Exercise directions: Lines to return, exactly: from the line with "-i [path/to/image] -n" to the line with "### Printing to stdout" in the entries below, both included.

Data provided:

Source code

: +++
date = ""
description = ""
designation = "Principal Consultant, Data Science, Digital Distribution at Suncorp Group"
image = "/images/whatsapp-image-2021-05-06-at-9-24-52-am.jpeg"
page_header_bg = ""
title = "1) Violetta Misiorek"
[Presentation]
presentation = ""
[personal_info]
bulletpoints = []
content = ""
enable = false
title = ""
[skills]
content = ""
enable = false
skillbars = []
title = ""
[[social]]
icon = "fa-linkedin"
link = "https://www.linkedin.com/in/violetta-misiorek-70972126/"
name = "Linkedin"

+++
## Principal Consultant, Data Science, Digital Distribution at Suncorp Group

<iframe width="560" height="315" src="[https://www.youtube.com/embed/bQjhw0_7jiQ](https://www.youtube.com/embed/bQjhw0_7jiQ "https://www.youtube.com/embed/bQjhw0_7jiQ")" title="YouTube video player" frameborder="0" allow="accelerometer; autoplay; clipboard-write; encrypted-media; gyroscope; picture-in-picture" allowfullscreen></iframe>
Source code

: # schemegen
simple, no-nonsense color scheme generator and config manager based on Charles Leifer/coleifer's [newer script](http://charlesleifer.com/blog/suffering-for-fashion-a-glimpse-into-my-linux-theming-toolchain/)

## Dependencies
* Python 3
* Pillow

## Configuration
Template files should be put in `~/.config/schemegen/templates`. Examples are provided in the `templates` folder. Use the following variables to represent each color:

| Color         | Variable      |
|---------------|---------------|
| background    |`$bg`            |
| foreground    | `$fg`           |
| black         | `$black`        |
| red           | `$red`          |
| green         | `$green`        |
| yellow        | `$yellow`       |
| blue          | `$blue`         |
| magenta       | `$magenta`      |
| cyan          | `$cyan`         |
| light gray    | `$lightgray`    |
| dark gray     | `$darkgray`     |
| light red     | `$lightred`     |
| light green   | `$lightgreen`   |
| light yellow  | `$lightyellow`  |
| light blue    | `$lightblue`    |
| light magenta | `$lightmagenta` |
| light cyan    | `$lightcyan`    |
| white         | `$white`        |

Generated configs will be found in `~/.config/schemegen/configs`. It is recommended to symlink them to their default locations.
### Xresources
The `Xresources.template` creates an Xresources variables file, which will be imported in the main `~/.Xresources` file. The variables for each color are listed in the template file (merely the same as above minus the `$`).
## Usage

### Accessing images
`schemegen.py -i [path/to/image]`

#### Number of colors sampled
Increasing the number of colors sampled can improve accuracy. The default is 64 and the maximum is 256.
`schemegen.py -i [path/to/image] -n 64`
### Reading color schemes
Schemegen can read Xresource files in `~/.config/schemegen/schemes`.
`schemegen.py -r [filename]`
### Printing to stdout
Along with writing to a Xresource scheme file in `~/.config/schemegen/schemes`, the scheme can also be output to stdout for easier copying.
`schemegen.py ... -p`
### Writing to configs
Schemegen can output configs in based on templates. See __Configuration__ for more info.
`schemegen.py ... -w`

Solution to this exercise:
`schemegen.py -i [path/to/image] -n 64`
### Reading color schemes
Schemegen can read Xresource files in `~/.config/schemegen/schemes`.
`schemegen.py -r [filename]`
### Printing to stdout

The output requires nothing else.